Updated: Apr 6, 2020

ANDREJ TOMAŽIN (1988) is a writer and theorist, based in Ljubljana. He has four books published in Slovenian: two short story collection, a novel and a poetry collection Baselines. His latest is Anonymous Technology, a short story collections. It was nominated for the kritiško sito (critics' sieve) Award presented by the Slovenian Literary Critics’ Association for the best book of the previous year and the novo mesto award for the best short story collection of the previous year. He is also a part of the editorial board of Šum, journal for contemporary art criticism and theory.


 


Dedications


I.

For Belkis Ayon

People set themselves to destroy the fascist

forest with their fingers. The short cellulosic fibers of the pines

are aligned with the undulations of securities

in the Chinese stock market. You were

moved when you heard the roots

tremble in the trot of a bullish

trend. The white faces rendered

the global economy’s lengthy cycles. The fingers

began to remind of lengthy willow

branches, submerged in a quick river stream.

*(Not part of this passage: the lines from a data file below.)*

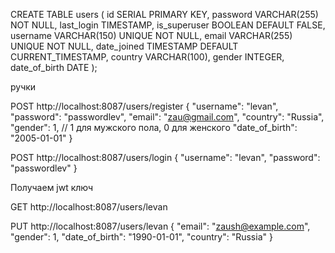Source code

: CREATE TABLE users (
    id SERIAL PRIMARY KEY,
    password VARCHAR(255) NOT NULL,
    last_login TIMESTAMP,
    is_superuser BOOLEAN DEFAULT FALSE,
    username VARCHAR(150) UNIQUE NOT NULL,
    email VARCHAR(255) UNIQUE NOT NULL,
    date_joined TIMESTAMP DEFAULT CURRENT_TIMESTAMP,
    country VARCHAR(100),
    gender INTEGER,
    date_of_birth DATE
);

ручки

POST http://localhost:8087/users/register
{
    "username": "levan",
    "password": "passwordlev",
    "email": "zau@gmail.com",
    "country": "Russia",
    "gender": 1, // 1 для мужского пола, 0 для женского
    "date_of_birth": "2005-01-01" 
}

POST http://localhost:8087/users/login
{
    "username": "levan",
    "password": "passwordlev"
}

Получаем jwt ключ

GET http://localhost:8087/users/levan

PUT http://localhost:8087/users/levan
{
    "email": "zaush@example.com",
    "gender": 1,
    "date_of_birth": "1990-01-01",
    "country": "Russia"
}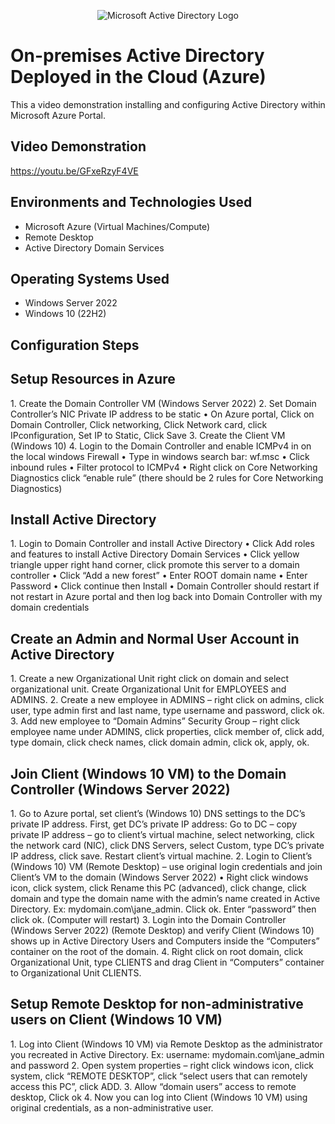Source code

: <p align="center">
<img src="https://i.imgur.com/pU5A58S.png" alt="Microsoft Active Directory Logo"/>
</p>

<h1>On-premises Active Directory Deployed in the Cloud (Azure)</h1>
This a video demonstration installing and configuring Active Directory within Microsoft Azure Portal.<br />


<h2>Video Demonstration</h2>

https://youtu.be/GFxeRzyF4VE



<h2>Environments and Technologies Used</h2>

- Microsoft Azure (Virtual Machines/Compute)
- Remote Desktop
- Active Directory Domain Services


<h2>Operating Systems Used </h2>

- Windows Server 2022
- Windows 10 (22H2)

<h2>Configuration Steps</h2>

  

  <h2>Setup Resources in Azure</h2>
1.	Create the Domain Controller VM (Windows Server 2022) 
2.	Set Domain Controller’s NIC Private IP address to be static 
•	On Azure portal, Click on Domain Controller, Click networking, Click Network card, click IPconfiguration, Set IP to Static, Click Save
3.	Create the Client VM (Windows 10)
4.	Login to the Domain Controller and enable ICMPv4 in on the local windows Firewall
•	Type in windows search bar: wf.msc 
•	Click inbound rules
•	Filter protocol to ICMPv4
•	Right click on Core Networking Diagnostics click “enable rule” (there should be 2 rules for Core Networking Diagnostics)




 

  <h2>Install Active Directory</h2>
  1.	Login to Domain Controller and install Active Directory
•	Click Add roles and features to install Active Directory Domain Services
•	Click yellow triangle upper right hand corner, click promote this server to a domain controller
•	Click “Add a new forest”
•	Enter ROOT domain name
•	Enter Password
•	Click continue then Install
•	Domain Controller should restart if not restart in Azure portal and then log back into Domain Controller with my domain credentials

<h2>Create an Admin and Normal User Account in Active Directory</h2>
1.	Create a new Organizational Unit right click on domain and select organizational unit. Create Organizational Unit for EMPLOYEES and ADMINS.
2.	Create a new employee in ADMINS – right click on admins, click user, type admin first and last name, type username and password, click ok.
3.	Add new employee to “Domain Admins” Security Group – right click employee name under ADMINS, click properties, click member of, click add, type domain, click check names, click domain admin, click ok, apply, ok. 




<h2>Join Client (Windows 10 VM) to the Domain Controller (Windows Server 2022)</h2>
1.	Go to Azure portal, set client’s (Windows 10) DNS settings to the DC’s private IP address. First, get DC’s private IP address: Go to DC – copy private IP address – go to client’s virtual machine, select networking, click the network card (NIC), click DNS Servers, select Custom, type DC’s private IP address, click save. Restart client’s virtual machine.
2.	Login to Client’s (Windows 10) VM (Remote Desktop) – use original login credentials and join Client’s VM to the domain (Windows Server 2022)
•	Right click windows icon, click system, click Rename this PC (advanced), click change, click domain and type the domain name with the admin’s name created in Active Directory. Ex: mydomain.com\jane_admin. Click ok. Enter “password” then click ok. (Computer will restart)
3.	Login into the Domain Controller (Windows Server 2022) (Remote Desktop) and verify Client (Windows 10) shows up in Active Directory Users and Computers inside the “Computers” container on the root of the domain.
4.	Right click on root domain, click Organizational Unit, type CLIENTS and drag Client in “Computers” container to Organizational Unit CLIENTS.



<h2>Setup Remote Desktop for non-administrative users on Client (Windows 10 VM)</h2>
1.	Log into Client (Windows 10 VM) via Remote Desktop as the administrator you recreated in Active Directory. Ex: username: mydomain.com\jane_admin and password
2.	Open system properties – right click windows icon, click system, click “REMOTE DESKTOP”, click “select users that can remotely access this PC”, click ADD.
3.	Allow “domain users” access to remote desktop, Click ok
4.	Now you can log into Client (Windows 10 VM) using original credentials, as a non-administrative user.



<br />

The nails, along with the errors of K-waves, gradually

peeled off. Usernames are random and passwords adequately

complicated. The archetypal war of memes doesn’t end

with a bang, but with the gentle breeze of local TEDx

conferences on the necessity of a solution: the necessity

of change on the level of an individual tree.

II.

For Amy Ireland

Artificial island between Helsinki

and Tallinn has no space for a

folk celebration: the mechanized limbs of former

people persistently roll up their sleeves. The deceitful

harvest of squids has pushed many a them

over the fence. They knew it

all began with the Russian occupation of the

Crimea. One base for me, another—also:

but foremost a base. The liberated areas

of the former ice belt on the Arctic Ocean

became the hatcheries of Tesla’s suped-up subterranean machines.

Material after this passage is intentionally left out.